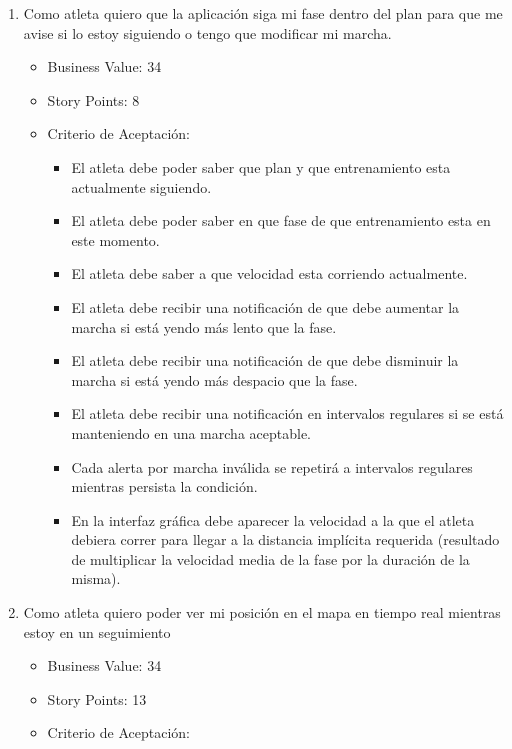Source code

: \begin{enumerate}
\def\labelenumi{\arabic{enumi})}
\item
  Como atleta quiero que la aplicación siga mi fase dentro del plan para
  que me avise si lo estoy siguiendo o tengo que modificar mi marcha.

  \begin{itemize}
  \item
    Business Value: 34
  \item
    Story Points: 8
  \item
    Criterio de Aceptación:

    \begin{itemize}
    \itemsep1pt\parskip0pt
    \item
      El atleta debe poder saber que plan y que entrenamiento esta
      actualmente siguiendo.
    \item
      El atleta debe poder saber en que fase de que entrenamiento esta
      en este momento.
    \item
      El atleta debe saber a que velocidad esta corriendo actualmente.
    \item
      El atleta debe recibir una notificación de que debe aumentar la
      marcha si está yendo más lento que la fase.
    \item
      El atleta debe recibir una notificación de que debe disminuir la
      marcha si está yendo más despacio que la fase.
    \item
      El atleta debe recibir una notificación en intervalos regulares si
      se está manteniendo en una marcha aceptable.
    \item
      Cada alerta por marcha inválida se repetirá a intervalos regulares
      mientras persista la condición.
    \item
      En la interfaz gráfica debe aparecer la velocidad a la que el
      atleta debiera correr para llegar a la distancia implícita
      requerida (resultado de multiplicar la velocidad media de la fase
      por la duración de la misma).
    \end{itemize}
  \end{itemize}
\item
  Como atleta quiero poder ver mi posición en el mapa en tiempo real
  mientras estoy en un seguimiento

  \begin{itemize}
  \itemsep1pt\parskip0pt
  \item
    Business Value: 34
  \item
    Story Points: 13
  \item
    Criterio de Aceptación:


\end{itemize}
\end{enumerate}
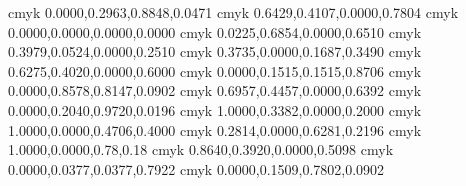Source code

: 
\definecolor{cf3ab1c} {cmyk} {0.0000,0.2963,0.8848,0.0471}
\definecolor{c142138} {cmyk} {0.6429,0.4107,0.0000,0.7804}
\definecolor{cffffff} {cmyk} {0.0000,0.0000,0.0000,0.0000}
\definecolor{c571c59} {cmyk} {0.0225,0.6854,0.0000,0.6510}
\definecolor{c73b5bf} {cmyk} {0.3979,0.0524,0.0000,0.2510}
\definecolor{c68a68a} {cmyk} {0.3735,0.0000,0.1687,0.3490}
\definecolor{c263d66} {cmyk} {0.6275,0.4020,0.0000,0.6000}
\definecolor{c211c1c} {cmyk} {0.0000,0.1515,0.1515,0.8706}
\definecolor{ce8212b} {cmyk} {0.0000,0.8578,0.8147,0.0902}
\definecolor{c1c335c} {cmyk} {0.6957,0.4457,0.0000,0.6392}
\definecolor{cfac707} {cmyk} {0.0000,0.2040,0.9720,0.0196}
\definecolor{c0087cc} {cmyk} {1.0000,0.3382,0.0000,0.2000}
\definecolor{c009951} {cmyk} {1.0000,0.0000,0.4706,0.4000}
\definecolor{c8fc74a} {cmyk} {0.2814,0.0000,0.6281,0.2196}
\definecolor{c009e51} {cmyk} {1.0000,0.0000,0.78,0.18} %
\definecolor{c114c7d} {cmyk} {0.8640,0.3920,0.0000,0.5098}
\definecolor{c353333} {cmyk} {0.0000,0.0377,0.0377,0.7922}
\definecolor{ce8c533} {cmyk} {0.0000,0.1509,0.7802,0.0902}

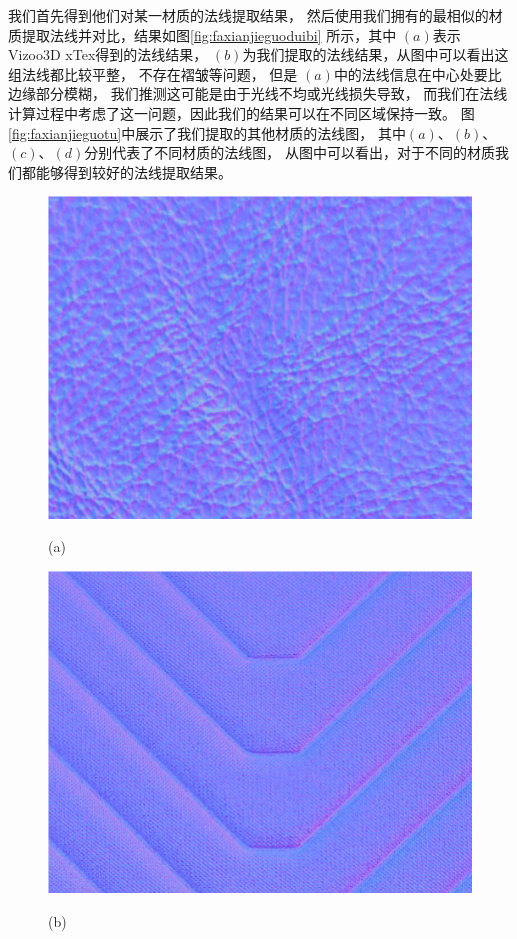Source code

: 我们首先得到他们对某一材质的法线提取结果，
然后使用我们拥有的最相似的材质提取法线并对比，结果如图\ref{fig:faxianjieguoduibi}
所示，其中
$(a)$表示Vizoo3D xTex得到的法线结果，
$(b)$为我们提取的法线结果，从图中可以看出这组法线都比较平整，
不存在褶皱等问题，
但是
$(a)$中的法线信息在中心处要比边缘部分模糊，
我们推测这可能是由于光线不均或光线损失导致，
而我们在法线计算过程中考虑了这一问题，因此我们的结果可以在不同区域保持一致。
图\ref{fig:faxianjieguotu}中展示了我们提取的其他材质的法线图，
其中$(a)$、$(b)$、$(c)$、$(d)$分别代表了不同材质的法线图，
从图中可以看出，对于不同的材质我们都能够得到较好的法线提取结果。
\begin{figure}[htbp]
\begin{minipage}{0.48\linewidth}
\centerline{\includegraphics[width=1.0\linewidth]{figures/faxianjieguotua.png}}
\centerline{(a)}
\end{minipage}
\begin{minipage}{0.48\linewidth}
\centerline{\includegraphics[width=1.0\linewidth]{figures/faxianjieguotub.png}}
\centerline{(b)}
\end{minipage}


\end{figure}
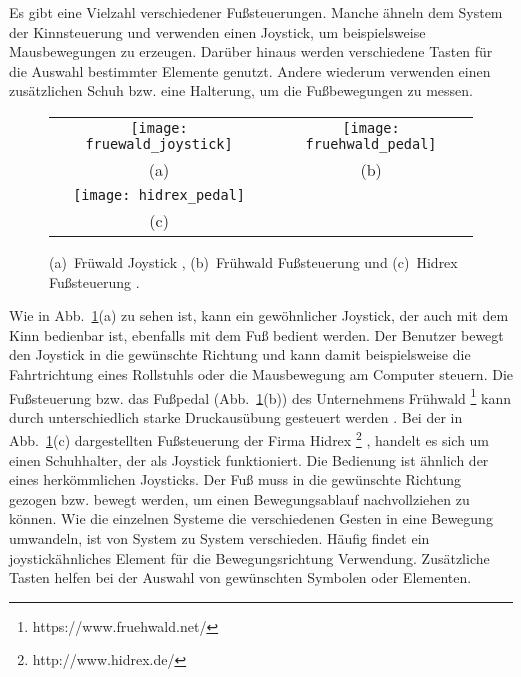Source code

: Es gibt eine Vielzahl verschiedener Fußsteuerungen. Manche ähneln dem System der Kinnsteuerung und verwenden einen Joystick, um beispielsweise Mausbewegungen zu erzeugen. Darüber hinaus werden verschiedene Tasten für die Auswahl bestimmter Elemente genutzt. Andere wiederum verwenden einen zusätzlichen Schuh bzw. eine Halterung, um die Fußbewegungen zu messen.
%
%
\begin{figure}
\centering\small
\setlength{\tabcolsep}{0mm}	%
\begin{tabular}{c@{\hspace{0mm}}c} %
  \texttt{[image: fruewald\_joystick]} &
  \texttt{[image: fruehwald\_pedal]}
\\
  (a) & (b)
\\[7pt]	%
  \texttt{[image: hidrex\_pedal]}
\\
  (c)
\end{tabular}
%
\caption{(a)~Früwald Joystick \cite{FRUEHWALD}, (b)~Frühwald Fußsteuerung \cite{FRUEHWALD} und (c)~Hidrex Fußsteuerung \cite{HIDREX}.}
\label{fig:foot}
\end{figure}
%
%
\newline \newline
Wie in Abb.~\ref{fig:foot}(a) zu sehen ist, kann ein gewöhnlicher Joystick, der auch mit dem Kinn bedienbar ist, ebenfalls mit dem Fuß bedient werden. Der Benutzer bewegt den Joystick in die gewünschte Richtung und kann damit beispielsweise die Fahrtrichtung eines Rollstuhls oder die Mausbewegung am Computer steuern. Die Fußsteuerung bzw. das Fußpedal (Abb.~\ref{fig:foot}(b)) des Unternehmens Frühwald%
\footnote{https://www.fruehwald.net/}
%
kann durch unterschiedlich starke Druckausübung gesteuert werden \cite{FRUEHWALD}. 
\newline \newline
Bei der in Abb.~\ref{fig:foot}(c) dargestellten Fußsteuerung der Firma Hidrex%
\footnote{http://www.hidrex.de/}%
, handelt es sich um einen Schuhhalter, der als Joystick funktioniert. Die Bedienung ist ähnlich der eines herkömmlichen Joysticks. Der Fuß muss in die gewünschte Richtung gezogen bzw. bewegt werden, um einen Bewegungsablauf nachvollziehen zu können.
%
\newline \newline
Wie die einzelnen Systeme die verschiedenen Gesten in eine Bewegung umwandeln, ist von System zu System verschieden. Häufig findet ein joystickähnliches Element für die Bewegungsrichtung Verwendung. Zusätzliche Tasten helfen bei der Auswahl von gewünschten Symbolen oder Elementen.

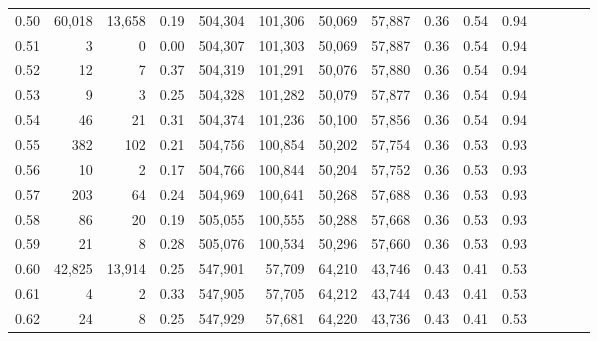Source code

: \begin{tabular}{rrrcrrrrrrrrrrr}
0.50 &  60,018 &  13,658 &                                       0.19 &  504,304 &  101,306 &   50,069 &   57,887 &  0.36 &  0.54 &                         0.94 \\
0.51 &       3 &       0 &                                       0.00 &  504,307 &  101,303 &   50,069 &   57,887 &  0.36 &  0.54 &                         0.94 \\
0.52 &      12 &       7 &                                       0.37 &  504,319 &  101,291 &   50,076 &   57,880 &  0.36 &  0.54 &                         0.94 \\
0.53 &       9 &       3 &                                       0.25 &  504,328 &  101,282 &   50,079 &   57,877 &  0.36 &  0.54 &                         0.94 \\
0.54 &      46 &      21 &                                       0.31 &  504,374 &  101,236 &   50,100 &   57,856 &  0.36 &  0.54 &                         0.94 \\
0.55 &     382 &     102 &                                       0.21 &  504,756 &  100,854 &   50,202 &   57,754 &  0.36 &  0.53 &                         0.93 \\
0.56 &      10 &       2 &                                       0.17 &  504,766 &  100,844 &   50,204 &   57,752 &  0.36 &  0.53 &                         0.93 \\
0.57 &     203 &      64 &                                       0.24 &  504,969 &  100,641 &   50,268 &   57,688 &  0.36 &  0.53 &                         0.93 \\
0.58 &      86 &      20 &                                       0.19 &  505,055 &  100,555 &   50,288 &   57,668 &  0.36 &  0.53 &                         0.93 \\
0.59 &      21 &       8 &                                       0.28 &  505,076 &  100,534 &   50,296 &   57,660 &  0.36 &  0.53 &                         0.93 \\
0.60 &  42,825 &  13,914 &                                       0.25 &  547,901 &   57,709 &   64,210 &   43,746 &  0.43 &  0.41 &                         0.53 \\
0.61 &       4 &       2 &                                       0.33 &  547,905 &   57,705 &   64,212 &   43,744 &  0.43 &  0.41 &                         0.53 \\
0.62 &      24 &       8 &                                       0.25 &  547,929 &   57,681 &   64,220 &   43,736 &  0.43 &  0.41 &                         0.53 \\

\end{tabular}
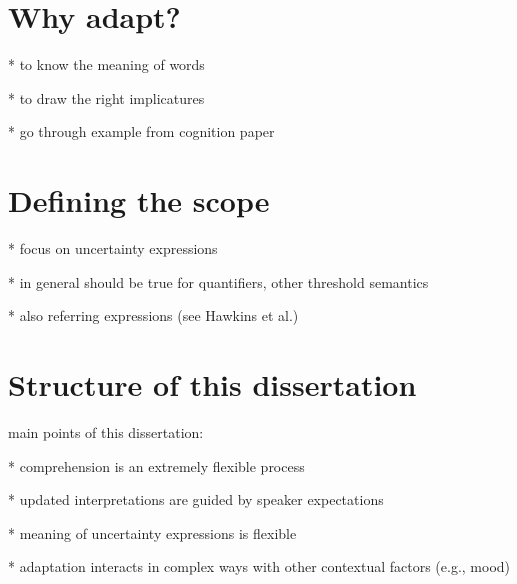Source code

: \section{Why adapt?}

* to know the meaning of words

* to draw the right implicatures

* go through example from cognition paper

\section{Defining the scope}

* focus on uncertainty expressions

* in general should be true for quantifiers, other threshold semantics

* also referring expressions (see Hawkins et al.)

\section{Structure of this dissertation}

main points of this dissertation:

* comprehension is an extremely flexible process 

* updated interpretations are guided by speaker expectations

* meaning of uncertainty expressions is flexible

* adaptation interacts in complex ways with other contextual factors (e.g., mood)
※ ※ ※
▶ Activity
The response must hold only the lines above from the line with "on uncertainty expressions" through the line with "by speaker expectations", each copied exactly, both ends kept.

▶ Finished exercise
* focus on uncertainty expressions

* in general should be true for quantifiers, other threshold semantics

* also referring expressions (see Hawkins et al.)

\section{Structure of this dissertation}

main points of this dissertation:

* comprehension is an extremely flexible process 

* updated interpretations are guided by speaker expectations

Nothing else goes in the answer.